Author: Angelique Arde
Date Published: 13 Jul 2014
The Ombud for Financial Services Providers has handed down another ruling against financial planner Michal Calitz of Impact Financial Consultants in Bellville.
Calitz earned R8.4 million in so-called share profits from the Relative Value Arbitrage Fund (RVAF), which purported to be a hedge fund but was, in fact, a scam.
The RVAF collapsed after its architect, Herman Pretorius, shot himself in July 2012. The fund is in liquidation, and its trustees have indicated that some, if not all, investor funds have been lost.
Both of Bam’s rulings against Calitz are the result of complaints by clients who invested in the RVAF on his advice.
The latest ruling states that, acting on Calitz’s advice, Robert Whitfield-Jones invested two amounts in the RVAF: R350 000 in March 2009 and R250 000 in February 2012. The money for both investments came from Whitfield-Jones’s unit trust fund investments. Calitz told his client that he could earn a better return if he invested in the RVAF.
Whitfield-Jones says he knew nothing about the risks associated with investing in a hedge fund and trusted Calitz to render the best advice, particularly because they had a relationship that went back several decades.

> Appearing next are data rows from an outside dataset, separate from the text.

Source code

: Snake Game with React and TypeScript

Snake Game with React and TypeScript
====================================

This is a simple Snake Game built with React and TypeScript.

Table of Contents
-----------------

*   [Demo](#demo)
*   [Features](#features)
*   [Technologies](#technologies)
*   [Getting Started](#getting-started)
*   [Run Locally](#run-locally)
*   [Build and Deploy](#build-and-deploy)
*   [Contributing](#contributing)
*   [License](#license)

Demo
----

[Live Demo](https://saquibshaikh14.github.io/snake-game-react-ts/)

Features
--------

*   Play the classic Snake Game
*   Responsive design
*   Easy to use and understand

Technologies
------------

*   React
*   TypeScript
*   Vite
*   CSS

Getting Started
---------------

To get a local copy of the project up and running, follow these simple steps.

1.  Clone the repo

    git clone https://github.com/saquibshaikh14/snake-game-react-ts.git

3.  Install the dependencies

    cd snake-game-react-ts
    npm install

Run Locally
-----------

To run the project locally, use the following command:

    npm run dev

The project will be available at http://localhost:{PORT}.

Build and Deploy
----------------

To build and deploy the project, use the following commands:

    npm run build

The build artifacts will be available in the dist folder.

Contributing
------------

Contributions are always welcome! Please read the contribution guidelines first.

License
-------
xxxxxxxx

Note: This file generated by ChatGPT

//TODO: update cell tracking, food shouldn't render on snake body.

Holding Calitz accountable for his loss of R600 000, Whitfield-Jones turned to Bam for compensation.
In her determination, Bam refers to her previous ruling against Calitz in which she found that, “on the objective evidence, he could not have conducted even the most basic due diligences on the RVAF”.
The issues pertain to Calitz’s failure to understand the RVAF and the risks to which he exposed his clients when he advised them to invest in it, she says.
“Quite simply, no adviser would have recommended this product as a suitable component of any investment portfolio had they exercised the required due skill, care and diligence,” Bam says.
Whitfield-Jones, as a client of a registered financial adviser, relied on Calitz’s advice when he made the investment. When rendering financial services to clients, the financial services provider is required to act in accordance with the Financial Advisory and Intermediary Services Act and its code of conduct. Calitz failed in this regard, Bam says.
She ordered him and his company, jointly and severally, to pay Whitfield-Jones R600 000.
Calitz holds a postgraduate diploma in financial planning and has the Certified Financial Planner accreditation. He is a member of the Financial Planning Institute (FPI), which has its own code of conduct.
The FPI has yet to discipline any of its members who advised clients to invest in the RVAF. In October 2013, the FPI said it was expecting to hold disciplinary hearings in December. The outcomes of the disciplinary hearings would be published once the appeal period had expired. But to date no outcomes have been published. Personal Finance has had no response to questions put to the FPI’s legal and compliance services manager.